Implementation relies on capital programming through Alexandria’s budget process, grant applications to entities like the Virginia Department of Transportation and Northern Virginia Transportation Commission, and partnerships with regional implementers including Metropolitan Washington Council of Governments and the National Capital Region Transportation Planning Board. Funding strategies combine local bonds approved by the Alexandria City Council, federal discretionary grants from the United States Department of Transportation, and philanthropic or corporate sponsorship modeled after initiatives by The Trust for Public Land and the National Endowment for the Arts's public space programs.

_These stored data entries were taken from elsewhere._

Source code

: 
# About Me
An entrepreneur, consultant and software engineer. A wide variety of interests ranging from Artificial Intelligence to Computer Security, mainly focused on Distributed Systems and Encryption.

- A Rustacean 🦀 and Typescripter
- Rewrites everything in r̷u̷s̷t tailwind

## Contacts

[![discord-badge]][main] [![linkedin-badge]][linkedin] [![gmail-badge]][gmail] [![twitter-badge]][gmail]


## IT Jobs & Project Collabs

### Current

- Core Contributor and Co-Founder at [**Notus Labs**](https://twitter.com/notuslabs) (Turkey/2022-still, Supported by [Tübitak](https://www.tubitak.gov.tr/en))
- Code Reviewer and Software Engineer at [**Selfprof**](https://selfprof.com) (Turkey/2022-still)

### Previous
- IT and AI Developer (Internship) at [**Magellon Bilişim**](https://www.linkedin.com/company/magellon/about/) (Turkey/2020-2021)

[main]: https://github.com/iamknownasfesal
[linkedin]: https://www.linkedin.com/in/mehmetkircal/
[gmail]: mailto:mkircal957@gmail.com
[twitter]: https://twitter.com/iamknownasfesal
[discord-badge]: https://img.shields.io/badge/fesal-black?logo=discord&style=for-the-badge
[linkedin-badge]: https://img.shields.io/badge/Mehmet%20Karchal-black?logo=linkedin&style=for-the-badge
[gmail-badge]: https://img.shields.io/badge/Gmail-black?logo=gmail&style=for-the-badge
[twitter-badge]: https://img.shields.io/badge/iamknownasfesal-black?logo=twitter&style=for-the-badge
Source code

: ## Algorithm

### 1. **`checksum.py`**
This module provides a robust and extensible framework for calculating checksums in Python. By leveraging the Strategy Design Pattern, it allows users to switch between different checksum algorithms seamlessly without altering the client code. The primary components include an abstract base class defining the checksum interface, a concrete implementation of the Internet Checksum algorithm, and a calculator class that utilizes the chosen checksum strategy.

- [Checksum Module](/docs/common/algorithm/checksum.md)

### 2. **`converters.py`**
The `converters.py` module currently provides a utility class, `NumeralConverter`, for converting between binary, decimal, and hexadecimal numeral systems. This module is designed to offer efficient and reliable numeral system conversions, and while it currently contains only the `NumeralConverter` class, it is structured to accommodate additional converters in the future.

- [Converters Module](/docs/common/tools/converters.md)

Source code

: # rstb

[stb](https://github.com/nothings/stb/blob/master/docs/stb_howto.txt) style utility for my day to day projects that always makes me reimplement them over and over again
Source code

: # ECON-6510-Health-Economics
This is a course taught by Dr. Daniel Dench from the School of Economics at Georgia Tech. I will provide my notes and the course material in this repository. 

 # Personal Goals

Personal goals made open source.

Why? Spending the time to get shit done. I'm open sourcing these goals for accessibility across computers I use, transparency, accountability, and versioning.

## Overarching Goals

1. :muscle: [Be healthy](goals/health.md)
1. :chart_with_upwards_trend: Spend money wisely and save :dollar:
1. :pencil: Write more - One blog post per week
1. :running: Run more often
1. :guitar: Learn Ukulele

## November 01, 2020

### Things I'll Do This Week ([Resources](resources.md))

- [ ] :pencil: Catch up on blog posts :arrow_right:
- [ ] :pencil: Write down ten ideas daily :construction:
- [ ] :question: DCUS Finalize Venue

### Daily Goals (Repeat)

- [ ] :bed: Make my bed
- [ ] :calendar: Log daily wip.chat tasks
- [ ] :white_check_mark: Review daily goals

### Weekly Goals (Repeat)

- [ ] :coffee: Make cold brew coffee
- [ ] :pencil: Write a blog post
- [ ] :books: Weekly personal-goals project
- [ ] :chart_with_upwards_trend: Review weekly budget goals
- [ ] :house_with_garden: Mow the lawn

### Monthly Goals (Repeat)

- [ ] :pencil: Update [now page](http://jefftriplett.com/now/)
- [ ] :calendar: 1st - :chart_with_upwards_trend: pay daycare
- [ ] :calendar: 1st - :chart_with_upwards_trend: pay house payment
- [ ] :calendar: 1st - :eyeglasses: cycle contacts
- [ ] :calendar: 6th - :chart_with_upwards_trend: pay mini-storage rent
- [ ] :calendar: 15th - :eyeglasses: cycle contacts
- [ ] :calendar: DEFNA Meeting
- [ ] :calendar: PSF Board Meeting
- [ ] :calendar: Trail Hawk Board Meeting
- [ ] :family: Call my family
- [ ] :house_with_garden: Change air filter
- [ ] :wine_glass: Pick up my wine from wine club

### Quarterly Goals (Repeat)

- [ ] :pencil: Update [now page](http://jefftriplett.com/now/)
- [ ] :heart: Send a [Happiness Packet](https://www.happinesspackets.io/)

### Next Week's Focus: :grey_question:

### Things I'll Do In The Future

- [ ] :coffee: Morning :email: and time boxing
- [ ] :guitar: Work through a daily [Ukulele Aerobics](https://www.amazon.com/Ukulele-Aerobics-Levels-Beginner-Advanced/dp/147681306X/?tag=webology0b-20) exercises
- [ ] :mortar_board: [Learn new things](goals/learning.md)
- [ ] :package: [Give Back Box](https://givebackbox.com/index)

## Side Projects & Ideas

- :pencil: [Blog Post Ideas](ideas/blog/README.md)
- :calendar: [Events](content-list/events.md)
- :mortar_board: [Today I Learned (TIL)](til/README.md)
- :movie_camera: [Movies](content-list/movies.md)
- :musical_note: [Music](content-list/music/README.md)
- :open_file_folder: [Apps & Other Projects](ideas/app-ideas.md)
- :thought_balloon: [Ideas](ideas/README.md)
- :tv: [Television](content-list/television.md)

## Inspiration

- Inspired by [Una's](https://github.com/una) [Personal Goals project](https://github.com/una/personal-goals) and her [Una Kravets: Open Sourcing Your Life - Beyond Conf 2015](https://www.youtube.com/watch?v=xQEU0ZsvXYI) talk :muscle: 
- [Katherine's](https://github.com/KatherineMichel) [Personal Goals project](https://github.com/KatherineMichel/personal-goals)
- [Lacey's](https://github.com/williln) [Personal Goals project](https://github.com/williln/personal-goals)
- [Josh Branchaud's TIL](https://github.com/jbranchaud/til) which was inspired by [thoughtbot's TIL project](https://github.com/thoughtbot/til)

Community outreach mirrored public engagement practices of the National Charrette Institute and employed tools similar to those used by Project for Public Spaces and Transportation for America. The plan emphasized equitable access for populations represented by Alexandria Redevelopment and Housing Authority residents, older adults associated with AARP, students coordinated with Alexandria City Public Schools, and multilingual outreach to communities connected with local Hispanic business associations. Equity metrics referenced federal civil rights frameworks including Title VI of the Civil Rights Act of 1964.
Evaluation metrics include crash reduction data interoperable with databases maintained by the Virginia Department of Motor Vehicles and crash reporting protocols of the National Highway Traffic Safety Administration, mode-share shifts tracked by the Metropolitan Washington Council of Governments’ travel surveys, and mileage and facility inventories aligned to OpenStreetMap conventions. Reported outcomes guide iterative updates coordinated by the Alexandria Department of Transportation and Environmental Services and reviewed by bodies such as the Alexandria Planning Commission, with performance tied to regional targets from the Metropolitan Washington Council of Governments and funding milestones set by the Northern Virginia Transportation Authority.